Entertainment

Yes, Villanelle Has A Family On 'Killing Eve' — But There's One Major Question Mark

by Amanda Whiting
Jodie Comer as Villanelle in Killing Eve on BBC America
BBC America

“You were bad from the beginning,” Villanelle’s mother tells her on the most recent episode of BBC America’s Killing Eve. “You didn’t cry as a baby.” Their dead-of-night showdown marks the end of the orphaned assassin's impromptu trip to Russia to reconnect with her family. She’s already been surprised to discover her brother still lives with their mother, who is remarried, and she learns she has a quirky young half-brother with an Elton John obsession. It’s not that Villanelle's mother abandoned everyone, it seems; Villanelle (née Oksana) was singularly unwanted. “You ruined me,” her mother accuses, pleading with her daughter to leave.

Since the end of Season 2, Villanelle has been persistently asking questions about her roots. "Knowledge is power," she's said in the past. In Russia, she finally meets people who call her Oksana, the name she had from before the orphanage. But Villanelle's mother isn't eager for a reunion. Rather than apologize for relinquishing Oksana, she tries to justify it. “You took everything from me,” she says. “He would do anything for you because you had a darkness.”

According to her mother’s version of events, Oksana was less a child than a competitor. Villanelle contests the account — “Please? Some bullsh*t myth to make you feel better?” — but doesn't seem to be confused by who "He" could be. It feels likely “he” is Villanelle’s father, in which case she seems to remember him — not necessarily his identity, but the role he played in her early life.

BBC America

Villanelle doesn’t deny the control she wielded within their family; she just wants her mother to acknowledge the similarities between the two of them. “I am my mother’s daughter,” she tells her, begging for validation. When it’s refused, Villanelle kills her and burns down her home. But in a surprising act of compassion, she spares her brothers’ lives; for the youngest she leaves enough cash to go see his idol perform. Villanelle isn't jealous that they weren’t left at the orphanage, too. She’s here to liberate them from the cold shadow of their mother’s neglect. In other words, their mother's own darkness.

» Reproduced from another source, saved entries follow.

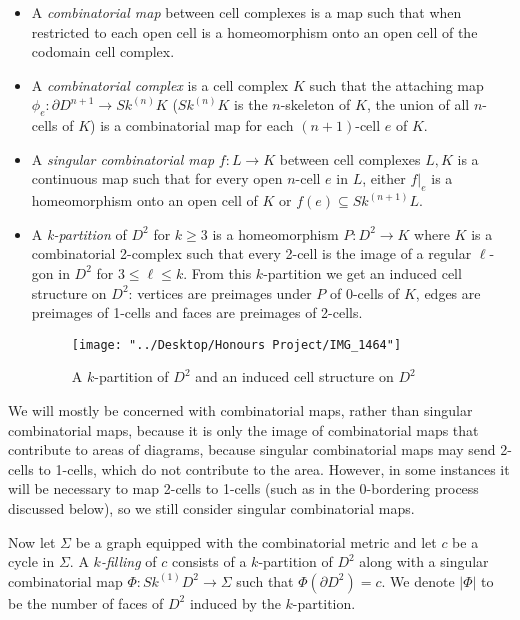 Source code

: \documentclass[12pt]{article}
\newcommand{\vs}{\vskip10pt}
\begin{document}
	\begin{itemize}
		\item A \textit{combinatorial map} between cell complexes is a map such that when restricted to each open cell is a homeomorphism onto an open cell of the codomain cell complex. 
		\item A \textit{combinatorial complex} is a cell complex $K$ such that the attaching map $\phi_e: \partial D^{n+1} \rightarrow Sk^{(n)}K$ ($Sk^{(n)}K$ is the $n$-skeleton of $K$, the union of all $n$-cells of $K$) is a combinatorial map for each $(n+1)$-cell $e$ of $K$. 
		\item A \textit{singular combinatorial map} $f: L \rightarrow K$ between cell complexes $L,K$ is a continuous map such that for every open $n$-cell $e$ in $L$, either $f \vert_e$ is a homeomorphism onto an open cell of $K$ or $f(e) \subseteq Sk^{(n+1)} L$. 
		\item A \textit{k-partition} of $D^2$ for $k \geq 3$ is a homeomorphism $P: D^2 \rightarrow K$ where $K$ is a combinatorial 2-complex such that every 2-cell is the image of a regular $\ell$-gon in $D^2$ for $3 \leq \ell \leq k$. From this $k$-partition we get an induced cell structure on $D^2$: vertices are preimages under $P$ of 0-cells of $K$, edges are preimages of 1-cells and faces are preimages of 2-cells. 
		
		
\begin{figure} [H]
	\centering
	\texttt{[image: "../Desktop/Honours Project/IMG\_1464"]}
	\caption{A $k$-partition of $D^2$ and an induced cell structure on $D^2$}
	\label{fig:img1464}
\end{figure}
		
	\end{itemize} 

	We will mostly be concerned with combinatorial maps, rather than singular combinatorial maps, because it is only the image of combinatorial maps that contribute to areas of diagrams, because singular combinatorial maps may send 2-cells to 1-cells, which do not contribute to the area. However, in some instances it will be necessary to map 2-cells to 1-cells (such as in the 0-bordering process discussed below), so we still consider singular combinatorial maps. 
	
	\vs

	Now let $\Sigma$ be a graph equipped with the combinatorial metric and let $c$ be a cycle in $\Sigma$. A $k$\textit{-filling} of $c$ consists of a $k$-partition of $D^2$ along with a singular combinatorial map $\Phi: Sk^{(1)} D^2 \rightarrow \Sigma$ such that $\Phi(\partial D^2) = c$. We denote $\vert \Phi \vert$ to be the number of faces of $D^2$ induced by the $k$-partition. 
	
\end{document}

“He thought you would do something to us — to me,” Villanelle’s mother insists without much explanation, pitching her abandonment of Oksana as a bid to save herself from her daughter's darkness. But something doesn't quite add up. “You took him,” she accuses. “You could control him.” But if this account of Villanelle's power over "him" is accurate, would such a person be able to relinquish Oksana as fully as her mother was able to foresake her? It seems possible that the unnamed figure hovering over their argument — father or not — could have yearned to stay close, possibly even inserting himself into the new life of Villanelle. Who is Villanelle's father? As Season 3 wears on, we might be about to find out.